Aim of the task >> Extract each line of the records below that contains the word "color".

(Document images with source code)
######

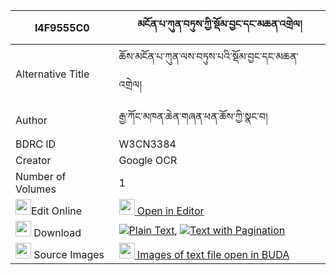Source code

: |I4F9555C0|མངོན་པ་ཀུན་བཏུས་ཀྱི་སྡོམ་བྱང་དང་མཆན་འགྲེལ། 
| --- | --- 
|Alternative Title |ཆོས་མངོན་པ་ཀུན་ལས་བཏུས་པའི་སྡོམ་བྱང་དང་མཆན་འགྲེལ།
|Author| རྒྱ་ཀོང་མཁན་ཆེན་གཞན་ཕན་ཆོས་ཀྱི་སྣང་བ།
|BDRC ID | W3CN3384
|Creator | Google OCR
|Number of Volumes| 1
|<img width="25" src="https://img.icons8.com/color/25/000000/edit-property.png">Edit Online| [<img width="25" src="https://avatars.githubusercontent.com/u/45091458?s=200&v=4"> Open in Editor](http://editor.openpecha.org/I4F9555C0)
|<img width="25" src="https://img.icons8.com/fluent/48/000000/download-2.png"/>  Download | [![](https://img.icons8.com/color/20/000000/txt.png)Plain Text](https://github.com/Openpecha/I4F9555C0/releases/download/v1/ngonpa_kuntu_kyi_domjang_dang__plain_I4F9555C0.zip), [![](https://img.icons8.com/color/20/000000/txt.png)Text with Pagination](https://github.com/Openpecha/I4F9555C0/releases/download/v1/ngonpa_kuntu_kyi_domjang_dang__pages_I4F9555C0.zip)
|<img width="25" src="https://img.icons8.com/plasticine/100/000000/pictures-folder.png"/>  Source Images | [<img width="25" src="https://library.bdrc.io/icons/BUDA-small.svg"> Images of text file open in BUDA](https://library.bdrc.io/show/bdr:W3CN3384)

######

Answer section >>
|<img width="25" src="https://img.icons8.com/color/25/000000/edit-property.png">Edit Online| [<img width="25" src="https://avatars.githubusercontent.com/u/45091458?s=200&v=4"> Open in Editor](http://editor.openpecha.org/I4F9555C0)
|<img width="25" src="https://img.icons8.com/fluent/48/000000/download-2.png"/>  Download | [![](https://img.icons8.com/color/20/000000/txt.png)Plain Text](https://github.com/Openpecha/I4F9555C0/releases/download/v1/ngonpa_kuntu_kyi_domjang_dang__plain_I4F9555C0.zip), [![](https://img.icons8.com/color/20/000000/txt.png)Text with Pagination](https://github.com/Openpecha/I4F9555C0/releases/download/v1/ngonpa_kuntu_kyi_domjang_dang__pages_I4F9555C0.zip)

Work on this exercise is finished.